Assumer une préférence industrielle européenne
Pour que l’Europe reste un espace de production compétitif, il faut développer une préférence européenne ciblée, inspirée de pratiques déjà appliquées par d’autres grandes puissances, qui offre des avantages réglementaires, fiscaux ou contractuels aux entreprises produisant sur le territoire de l’Union, mobiliser la commande publique européenne pour favoriser, à performances équivalentes, les fournisseurs européens et débloquer des incitations financières structurantes (prêts bonifiés, garanties, fonds de soutien à l’investissement) pour accompagner les choix industriels risqués mais stratégiques.
Objectif : rendre l’Europe attractive pour la production industrielle, pas seulement pour la consommation.
Faire du climat une source de compétitivité, pas une contrainte
Plutôt que de percevoir les objectifs climatiques comme un facteur de coût, l’Europe cherche à en faire un levier de compétitivité : il faut pour cela renforcer le Mécanisme d’Ajustement Carbone aux Frontières (MACF) pour qu’il protège davantage les industries européennes et évite les contournements (par des produits dits « verts » produits dans des conditions très carbonées), encourager l’innovation dans les technologies propres (hydrogène vert, matériaux bas carbone, recyclage avancé) par des financements ciblés, mais aussi associer des mécanismes incitatifs aux objectifs réglementaires, afin que les entreprises qui investissent dans des technologies propres soient récompensées sur les marchés européens.
Objectif : transformer la transition écologique en avantage comparatif.
Investir massivement dans l’innovation et les technologies du futur
L’Europe sait que pour rester compétitive, elle doit miser sur l’avenir : elle doit enforcer le financement de la recherche-développement, notamment dans les domaines stratégiques comme les semi-conducteurs, l’intelligence artificielle appliquée à la production, la biotechnologie ou les batteries de nouvelle génération, soutenir les chaînes d’approvisionnement critiques (matières premières, composants essentiels) en diversifiant les sources d’approvisionnement ou en relocalisant certaines étapes clés et créer des écosystèmes d’innovation industriels régionaux, favorisant les synergies entre PME, grandes entreprises, universités et centres de recherche.
Objectif : changer de logique et ne plus seulement “réagir”, mais anticiper et créer.
Mettre en place un cadre européen de coopération renforcée
L’Europe ne peut pas réussir isolément.
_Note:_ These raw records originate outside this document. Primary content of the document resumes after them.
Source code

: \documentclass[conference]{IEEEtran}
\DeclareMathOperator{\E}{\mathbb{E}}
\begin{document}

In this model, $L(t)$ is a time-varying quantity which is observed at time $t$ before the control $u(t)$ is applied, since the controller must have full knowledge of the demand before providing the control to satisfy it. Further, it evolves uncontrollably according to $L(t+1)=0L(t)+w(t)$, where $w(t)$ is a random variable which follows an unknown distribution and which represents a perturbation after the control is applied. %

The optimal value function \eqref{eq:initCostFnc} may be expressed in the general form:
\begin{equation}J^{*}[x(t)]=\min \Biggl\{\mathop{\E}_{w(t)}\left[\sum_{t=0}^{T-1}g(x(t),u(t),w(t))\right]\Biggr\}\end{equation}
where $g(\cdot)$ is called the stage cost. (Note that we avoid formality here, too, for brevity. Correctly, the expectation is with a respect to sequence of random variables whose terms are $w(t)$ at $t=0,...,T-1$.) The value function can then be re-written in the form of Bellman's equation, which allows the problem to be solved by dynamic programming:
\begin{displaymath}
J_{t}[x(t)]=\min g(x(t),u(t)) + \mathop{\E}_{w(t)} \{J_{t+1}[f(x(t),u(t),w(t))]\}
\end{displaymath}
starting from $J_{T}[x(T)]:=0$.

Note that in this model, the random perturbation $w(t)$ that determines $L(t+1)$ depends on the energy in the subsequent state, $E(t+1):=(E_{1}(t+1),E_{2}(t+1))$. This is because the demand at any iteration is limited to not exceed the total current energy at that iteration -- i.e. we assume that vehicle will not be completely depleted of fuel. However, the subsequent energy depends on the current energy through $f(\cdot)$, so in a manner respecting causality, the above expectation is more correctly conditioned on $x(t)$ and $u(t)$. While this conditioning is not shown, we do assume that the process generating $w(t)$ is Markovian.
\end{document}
Elle doit donc réaffirmer le rôle du multilatéralisme commercial, notamment via l’Organisation mondiale du commerce (OMC), pour faire respecter des règles équitables. Elle doit aussi construire des alliances industrielles stratégiques avec des partenaires ayant des standards similaires (Canada, Japon, Norvège, etc.) et harmoniser certaines normes et standards industriels européens pour faciliter l’échelle et réduire la fragmentation du marché.
Objectif : faire de l’Union européenne un acteur unifié et non un marché éclaté.
Soutenir une vision industrielle cohérente à long terme
Au-delà des mesures techniques, les dirigeants européens soulignent la nécessité d’un cap stratégique clair afin de mettre en place une une stratégie industrielle européenne intégrée, liant compétitivité, souveraineté et transition climatique, ainsi qu’une meilleure coordination entre politiques industrielles, commerciales, fiscales et énergétiques et un dialogue plus étroit avec la société civile et les acteurs du terrain, afin que les politiques soient autant efficaces qu’acceptées.
Objectif : transformer la vision en action durable.
Pourquoi ces pistes comptent
Ces orientations ne sont pas de simples idées car elles répondent à une réalité déjà perceptible sur les marchés mondiaux : des pratiques commerciales agressives ; des chaînes de valeur de plus en plus intégrées et concurrentielles ; une demande mondiale accrue pour des produits “verts” qui ne doivent pas se traduire par un désavantage industriel ; une géopolitique du commerce de plus en plus complexe.
Pour la France, et pour une grande partie des partenaires européens, il ne s’agit plus seulement de préserver des emplois ou des usines, mais de garantir que l’Europe reste un acteur industriel majeur, résilient, innovant et capable de peser à l’échelle mondiale.